Sustainability and the Long Tail

It strikes me that the “long tail,” the economic model popularized by Chris Anderson, either IS or IS NOT about extinction. With the long tail, says Wikipedia, “Businesses with distribution power can sell a greater volume of items at small volumes than of popular items at large volumes.” What this means to me is that I can find and buy whatever I want, usually on the Internet.

It’s well known around our parts that legions of bookstores have been forced to close directly or indirectly because of internet competition. No doubt this was a factor in brick-and-mortar Tower Records’ demise as well. This greatly affects the quality of life in our communities. Don’t get me wrong: it’s nice to have the choice of what I want to buy – and to be able to buy exactly what I want.

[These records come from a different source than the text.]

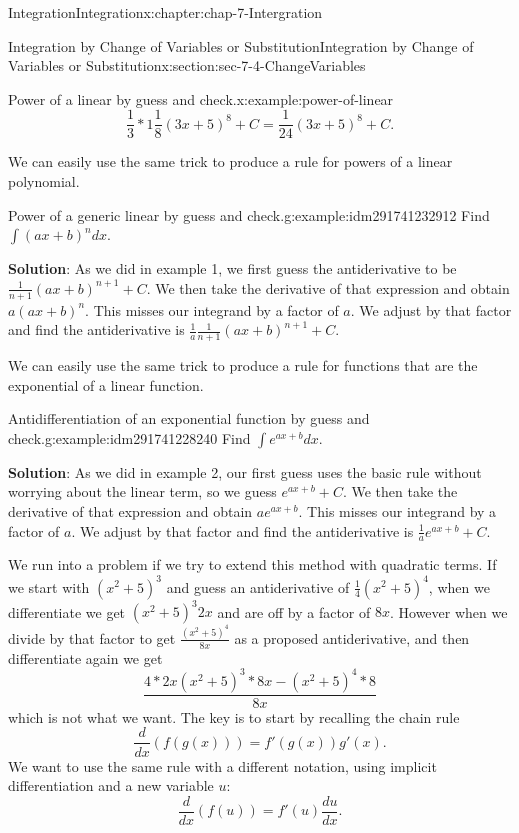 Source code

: \documentclass[oneside,10pt,]{book}
\newcommand{\terminology}[1]{\textbf{#1}}
\numberwithin{equation}{section}
\begin{document}
\begin{chapterptx}{Integration}{}{Integration}{}{}{x:chapter:chap-7-Intergration}
\begin{sectionptx}{Integration by Change of Variables or Substitution}{}{Integration by Change of Variables or Substitution}{}{}{x:section:sec-7-4-ChangeVariables}
\begin{example}{Power of a linear by guess and check.}{x:example:power-of-linear}
\begin{equation*}
\frac{1}{3}*1\frac{1}{8} (3x+5)^8+C=\frac{1}{24} (3x+5)^8+C.
\end{equation*}
\end{example}
We can easily use the same trick to produce a rule for powers of a linear polynomial.%
\begin{example}{Power of a generic linear by guess and check.}{g:example:idm291741232912}%
Find \(\int (ax+b)^n  dx\).%
\par
\terminology{Solution}:  As we did in example 1, we first guess the antiderivative to be \(\frac{1}{n+1} (ax+b)^{n+1}+C\). We then take the derivative of that expression and obtain \(a(ax+b)^n\).  This misses our integrand by a factor of \(a\).  We adjust by that factor and find the antiderivative is \(\frac{1}{a}  \frac{1}{n+1} (ax+b)^{n+1}+C\).%
\end{example}
We can easily use the same trick to produce a rule for functions that are the exponential of a linear function.%
\begin{example}{Antidifferentiation of an exponential function by guess and check.}{g:example:idm291741228240}%
Find \(\int e^{ax+b}  dx\).%
\par
\terminology{Solution}:  As we did in example 2, our first guess uses the basic rule without worrying about the linear term, so we guess \(e^{ax+b}+C\). We then take the derivative of that expression and obtain \(ae^{ax+b}\).  This misses our integrand by a factor of \(a\).  We adjust by that factor and find the antiderivative is \(\frac{1}{a} e^{ax+b}+C\).%
\end{example}
We run into a problem if we try to extend this method with quadratic terms.  If we start with \((x^2+5)^3\) and guess an antiderivative of \(\frac{1}{4} (x^2+5)^4\), when we differentiate we get \((x^2+5)^3 2x\) and are off by a factor of \(8x\).  However when we divide by that factor to get \(\frac{(x^2+5)^4}{8x}\) as a proposed antiderivative, and then differentiate again we get%
%
\begin{equation*}
\frac{4*2x(x^2+5)^3*8x-(x^2+5)^4*8}{8x}
\end{equation*}
which is not what we want.  The key is to start by recalling the chain rule%
%
\begin{equation*}
\frac{d}{dx}  (f(g(x)))=f'(g(x))g'(x).
\end{equation*}
We want to use the same rule with a different notation, using implicit differentiation and a new variable \(u\):%
%
\begin{equation*}
\frac{d}{dx}  (f(u))=f'(u)\frac{du}{dx}.

\end{equation*}
\end{sectionptx}
\end{chapterptx}
\end{document}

Take lightbulbs. I have a lamp that in rather ominous terms calls specifically for “Type B” lamps: “RISK OF FIRE. USE ONLY TYPE B LAMPS.” Now – I don’t even know what Type B lightbulbs are. And did I find them when I walked to the local hardware store? Nope. Did I buy the dangerous, threatening Type A lightbulbs instead? Yep. Could I have found Type B lightbulbs on the long-tail of the internet? Most certainly. Given the choice, here I am willfully risking fire over the potential closure of local hardware stores. Provided the dangerous B bulbs don’t burn our house down, this means I choose sustainability.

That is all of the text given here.